Mail Server best practices - was: Pandora's Box of new TLDs
Phil Regnauld
regnauld at catpipe.net
Sat Jun 28 18:02:13 UTC 2008
michael.dillon at bt.com (michael.dillon) writes:
>
>
> http://www.maawg.org/about/MAAWG_Sender_BCP/MAAWG_Senders_BCP_Combine.pdf
Thanks for the pointer. I don't necessarily agree with all of it,
but it's definitely a good reference.
I just get irritated by actions that penalize end users who feel they
don't have other options other than just using some horrible webmail
service, because their operator/ISP is clueless. I do make a
distinction.
> On page 5 they do recommend matching reverse DNS and in
> Appendix A they go on to state that RFC 1912 states that
> all hosts on the Internet should have a valid rDNS entry.
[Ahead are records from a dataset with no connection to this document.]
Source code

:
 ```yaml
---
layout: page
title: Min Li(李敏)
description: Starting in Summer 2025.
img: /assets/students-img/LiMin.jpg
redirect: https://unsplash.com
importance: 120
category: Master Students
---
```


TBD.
Indeed it does, but rejecting a mail based on a missing PTR
is still arbitrarily useless (and I'm speaking in terms of
volume of spam emanating from hosts with a missing PTR, vs
spam origination from hosts that do have a PTR).
> Perhaps the RFC series doesn't have as many gaps as we think.
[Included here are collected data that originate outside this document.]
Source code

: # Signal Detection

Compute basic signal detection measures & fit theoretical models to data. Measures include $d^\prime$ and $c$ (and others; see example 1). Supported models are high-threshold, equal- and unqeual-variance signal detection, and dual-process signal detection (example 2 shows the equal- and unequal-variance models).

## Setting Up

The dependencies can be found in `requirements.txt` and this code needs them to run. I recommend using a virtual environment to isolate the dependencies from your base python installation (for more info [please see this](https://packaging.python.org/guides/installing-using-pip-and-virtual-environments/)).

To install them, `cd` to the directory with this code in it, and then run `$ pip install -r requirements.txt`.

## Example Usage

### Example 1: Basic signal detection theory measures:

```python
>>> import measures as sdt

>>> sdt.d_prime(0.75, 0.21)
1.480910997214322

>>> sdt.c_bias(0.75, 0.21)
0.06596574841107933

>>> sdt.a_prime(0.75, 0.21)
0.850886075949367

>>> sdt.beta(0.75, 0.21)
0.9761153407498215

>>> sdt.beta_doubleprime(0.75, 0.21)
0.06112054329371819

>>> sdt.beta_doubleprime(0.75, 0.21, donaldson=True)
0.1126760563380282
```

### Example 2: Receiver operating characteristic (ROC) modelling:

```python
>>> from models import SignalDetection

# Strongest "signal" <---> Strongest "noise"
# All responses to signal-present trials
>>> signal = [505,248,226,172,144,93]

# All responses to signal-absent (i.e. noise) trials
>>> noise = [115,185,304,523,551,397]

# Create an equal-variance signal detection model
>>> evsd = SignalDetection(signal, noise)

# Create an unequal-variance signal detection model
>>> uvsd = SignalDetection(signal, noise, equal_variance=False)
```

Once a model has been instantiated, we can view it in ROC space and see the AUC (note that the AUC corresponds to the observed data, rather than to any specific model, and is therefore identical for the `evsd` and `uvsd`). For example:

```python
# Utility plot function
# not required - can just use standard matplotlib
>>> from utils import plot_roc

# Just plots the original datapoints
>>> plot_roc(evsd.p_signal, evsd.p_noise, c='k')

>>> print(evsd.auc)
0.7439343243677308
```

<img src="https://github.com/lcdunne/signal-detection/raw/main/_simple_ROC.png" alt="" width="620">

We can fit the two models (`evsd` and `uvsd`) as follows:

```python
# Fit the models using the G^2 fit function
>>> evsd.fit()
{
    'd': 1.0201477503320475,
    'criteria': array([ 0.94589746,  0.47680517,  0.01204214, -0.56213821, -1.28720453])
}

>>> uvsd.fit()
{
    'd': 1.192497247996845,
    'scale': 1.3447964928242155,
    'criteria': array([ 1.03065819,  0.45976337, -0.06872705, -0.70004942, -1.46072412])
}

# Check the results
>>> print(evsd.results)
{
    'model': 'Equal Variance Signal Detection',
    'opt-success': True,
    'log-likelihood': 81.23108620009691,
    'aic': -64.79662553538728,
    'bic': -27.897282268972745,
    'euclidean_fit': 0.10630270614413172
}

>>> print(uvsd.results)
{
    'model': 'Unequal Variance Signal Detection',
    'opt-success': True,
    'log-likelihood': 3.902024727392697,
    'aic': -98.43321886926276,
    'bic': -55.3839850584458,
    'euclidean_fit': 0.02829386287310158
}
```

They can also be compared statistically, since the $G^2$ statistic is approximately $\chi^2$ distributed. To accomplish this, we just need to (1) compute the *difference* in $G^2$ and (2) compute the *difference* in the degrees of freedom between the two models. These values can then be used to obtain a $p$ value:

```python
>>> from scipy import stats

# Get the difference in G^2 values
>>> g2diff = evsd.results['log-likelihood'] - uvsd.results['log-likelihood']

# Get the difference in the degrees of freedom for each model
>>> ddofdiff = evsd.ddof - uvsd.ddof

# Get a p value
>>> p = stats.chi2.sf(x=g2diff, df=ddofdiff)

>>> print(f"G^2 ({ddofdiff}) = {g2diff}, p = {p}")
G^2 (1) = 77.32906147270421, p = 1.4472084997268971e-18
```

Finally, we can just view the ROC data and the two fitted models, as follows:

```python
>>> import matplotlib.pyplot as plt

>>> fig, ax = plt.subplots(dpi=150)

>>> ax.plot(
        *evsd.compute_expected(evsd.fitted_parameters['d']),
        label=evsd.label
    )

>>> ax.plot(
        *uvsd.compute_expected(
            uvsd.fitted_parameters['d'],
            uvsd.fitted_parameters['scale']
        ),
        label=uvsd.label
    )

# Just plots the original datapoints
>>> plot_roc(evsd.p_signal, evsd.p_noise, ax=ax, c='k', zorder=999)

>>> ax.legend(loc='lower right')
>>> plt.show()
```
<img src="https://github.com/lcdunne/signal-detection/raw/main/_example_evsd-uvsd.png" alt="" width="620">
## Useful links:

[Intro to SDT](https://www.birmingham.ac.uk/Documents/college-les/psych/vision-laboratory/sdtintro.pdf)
For mail operations, we're half a galaxy away from "be conservative
in what you send, be liberal in what you accept".
> > absurd, but I guess colateral damage is acceptable.
>
> If collateral damage is acceptable, then how is this
> absurd?
Apologies, I was being sarcastic.
> Once you accept that it is better to reject
> good email than let bad email through, the game has
> changed. It may end up by destroying the business usefulness
> of the existing email architecture, but not without a
> push from someone who has a better mousetrap.
Yep.
> This is quite simply, wrong. It is warranted.
Not agreeing :) But fair enough, any site is allowed to operate
mail the way it wants.
> > Don't go preaching
> > it as a best practice, though.
>
> Too late, the MAAWG has already published this as a best practice
> for quite some time. If you don't follow the MAAWG best practices
> then you are not a serious email operator. If email is mission
> critical to your business, then you really should be an MAAWG
> member as well.
We work for several customers and operate large mail installations.
We implement quite a few requirements that are fairly strict, but
rejecting based on missing PTR is not one of them.
Neither is blacklisting entire TLDs for that matter, but I digress.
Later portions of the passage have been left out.